** What is expected **
With "calling" as the search word, show every line of the material that has it.
----------
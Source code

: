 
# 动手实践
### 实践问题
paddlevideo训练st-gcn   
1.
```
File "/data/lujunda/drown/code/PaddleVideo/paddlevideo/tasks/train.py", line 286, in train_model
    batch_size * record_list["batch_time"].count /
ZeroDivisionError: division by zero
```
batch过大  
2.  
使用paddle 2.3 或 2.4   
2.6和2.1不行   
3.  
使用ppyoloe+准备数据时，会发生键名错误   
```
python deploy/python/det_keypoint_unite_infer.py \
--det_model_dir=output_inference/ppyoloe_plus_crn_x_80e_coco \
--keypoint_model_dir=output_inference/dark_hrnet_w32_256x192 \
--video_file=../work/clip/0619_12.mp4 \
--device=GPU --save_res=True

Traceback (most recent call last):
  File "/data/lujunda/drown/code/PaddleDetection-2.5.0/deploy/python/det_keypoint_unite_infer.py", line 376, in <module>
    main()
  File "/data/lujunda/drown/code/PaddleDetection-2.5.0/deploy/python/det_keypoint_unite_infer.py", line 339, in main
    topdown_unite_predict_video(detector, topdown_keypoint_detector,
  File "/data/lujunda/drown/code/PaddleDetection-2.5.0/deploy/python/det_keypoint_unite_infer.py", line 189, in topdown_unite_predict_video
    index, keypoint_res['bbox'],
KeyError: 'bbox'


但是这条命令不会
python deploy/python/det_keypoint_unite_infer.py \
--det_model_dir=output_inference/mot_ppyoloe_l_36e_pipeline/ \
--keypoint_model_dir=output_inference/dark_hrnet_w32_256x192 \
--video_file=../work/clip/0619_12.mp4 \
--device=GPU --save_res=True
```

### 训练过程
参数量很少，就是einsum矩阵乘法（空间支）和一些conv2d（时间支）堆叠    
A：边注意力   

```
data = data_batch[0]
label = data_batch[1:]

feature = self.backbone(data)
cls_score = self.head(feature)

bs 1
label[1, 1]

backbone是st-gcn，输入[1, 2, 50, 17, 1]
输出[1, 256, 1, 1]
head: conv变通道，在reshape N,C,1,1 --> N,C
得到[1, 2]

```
----------
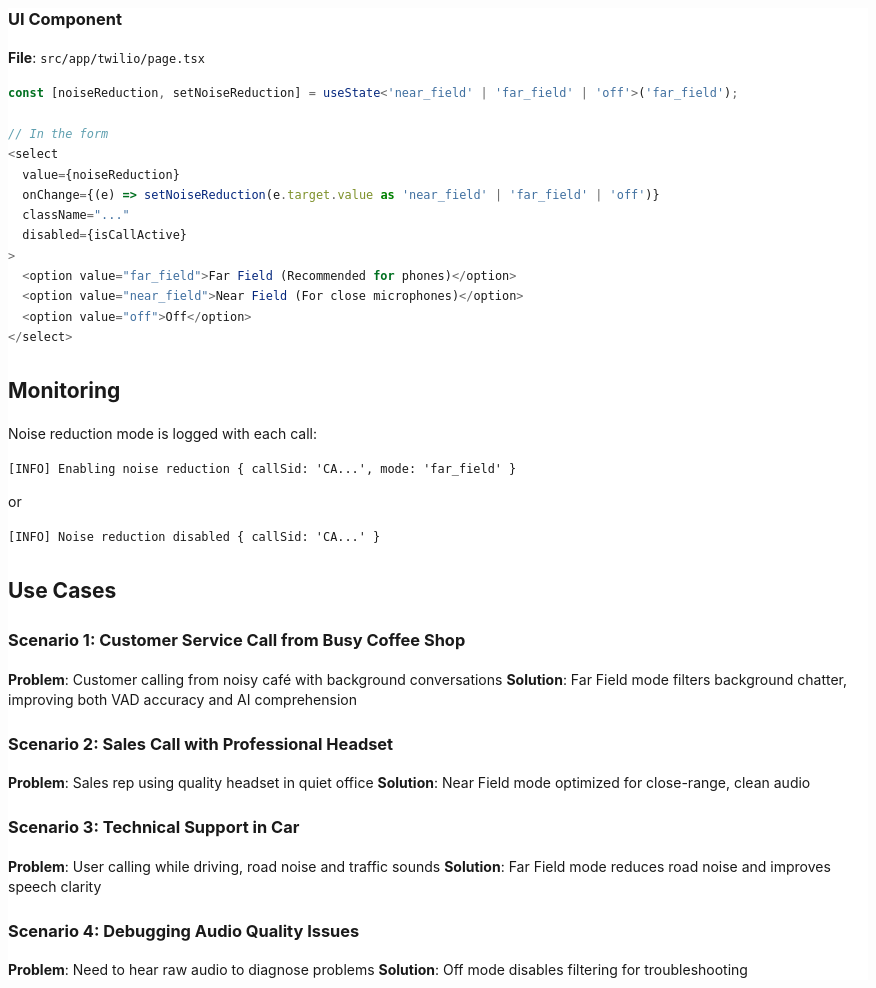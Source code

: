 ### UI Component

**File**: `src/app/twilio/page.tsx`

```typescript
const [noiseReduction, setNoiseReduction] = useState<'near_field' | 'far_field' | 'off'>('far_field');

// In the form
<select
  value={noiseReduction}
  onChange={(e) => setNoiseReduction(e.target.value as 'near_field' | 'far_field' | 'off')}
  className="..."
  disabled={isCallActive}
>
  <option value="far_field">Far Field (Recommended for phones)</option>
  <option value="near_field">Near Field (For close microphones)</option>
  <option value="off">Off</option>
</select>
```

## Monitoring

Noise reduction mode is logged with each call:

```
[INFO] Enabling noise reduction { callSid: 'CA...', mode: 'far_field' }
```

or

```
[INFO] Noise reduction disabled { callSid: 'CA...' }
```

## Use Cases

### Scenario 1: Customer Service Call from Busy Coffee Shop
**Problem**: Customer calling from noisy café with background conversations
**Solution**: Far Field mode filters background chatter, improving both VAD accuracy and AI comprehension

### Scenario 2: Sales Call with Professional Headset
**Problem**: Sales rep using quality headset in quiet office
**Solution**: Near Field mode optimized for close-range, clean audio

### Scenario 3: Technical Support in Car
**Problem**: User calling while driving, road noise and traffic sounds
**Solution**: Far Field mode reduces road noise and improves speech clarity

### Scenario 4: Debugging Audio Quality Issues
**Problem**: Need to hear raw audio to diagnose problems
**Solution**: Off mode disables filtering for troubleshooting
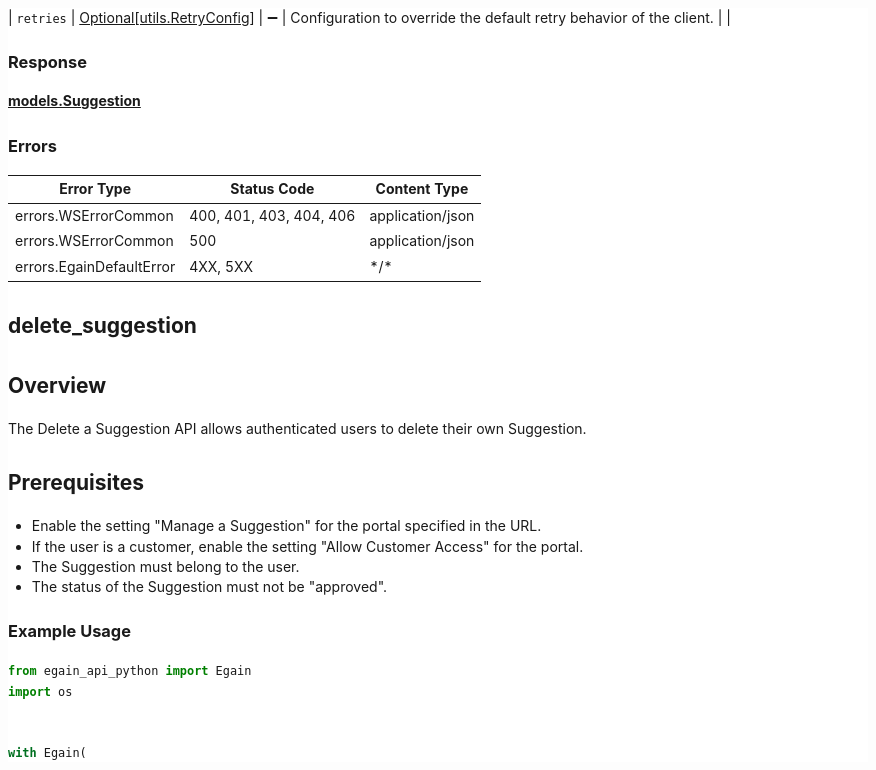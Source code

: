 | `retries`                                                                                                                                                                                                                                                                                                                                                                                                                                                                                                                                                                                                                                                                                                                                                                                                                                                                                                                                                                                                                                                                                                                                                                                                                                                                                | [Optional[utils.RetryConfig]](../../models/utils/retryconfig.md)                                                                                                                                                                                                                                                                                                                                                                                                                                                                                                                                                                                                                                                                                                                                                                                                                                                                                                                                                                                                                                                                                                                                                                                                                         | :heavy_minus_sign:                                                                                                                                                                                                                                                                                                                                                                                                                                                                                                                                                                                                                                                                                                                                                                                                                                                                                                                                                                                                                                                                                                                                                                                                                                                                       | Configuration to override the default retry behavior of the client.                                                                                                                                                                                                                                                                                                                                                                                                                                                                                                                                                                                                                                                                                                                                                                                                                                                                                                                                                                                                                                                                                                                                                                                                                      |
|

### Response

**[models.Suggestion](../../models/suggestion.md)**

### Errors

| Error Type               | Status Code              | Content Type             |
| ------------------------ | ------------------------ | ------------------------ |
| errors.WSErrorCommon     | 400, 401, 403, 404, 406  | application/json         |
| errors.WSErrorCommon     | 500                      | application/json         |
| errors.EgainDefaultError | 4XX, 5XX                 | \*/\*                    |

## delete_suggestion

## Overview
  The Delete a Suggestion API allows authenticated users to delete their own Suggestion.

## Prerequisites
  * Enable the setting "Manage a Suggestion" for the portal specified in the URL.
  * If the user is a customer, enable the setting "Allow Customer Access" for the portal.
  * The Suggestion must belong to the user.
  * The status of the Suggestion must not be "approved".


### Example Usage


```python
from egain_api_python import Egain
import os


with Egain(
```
----------
** Task output **
**Problem**: Customer calling from noisy café with background conversations
**Problem**: User calling while driving, road noise and traffic sounds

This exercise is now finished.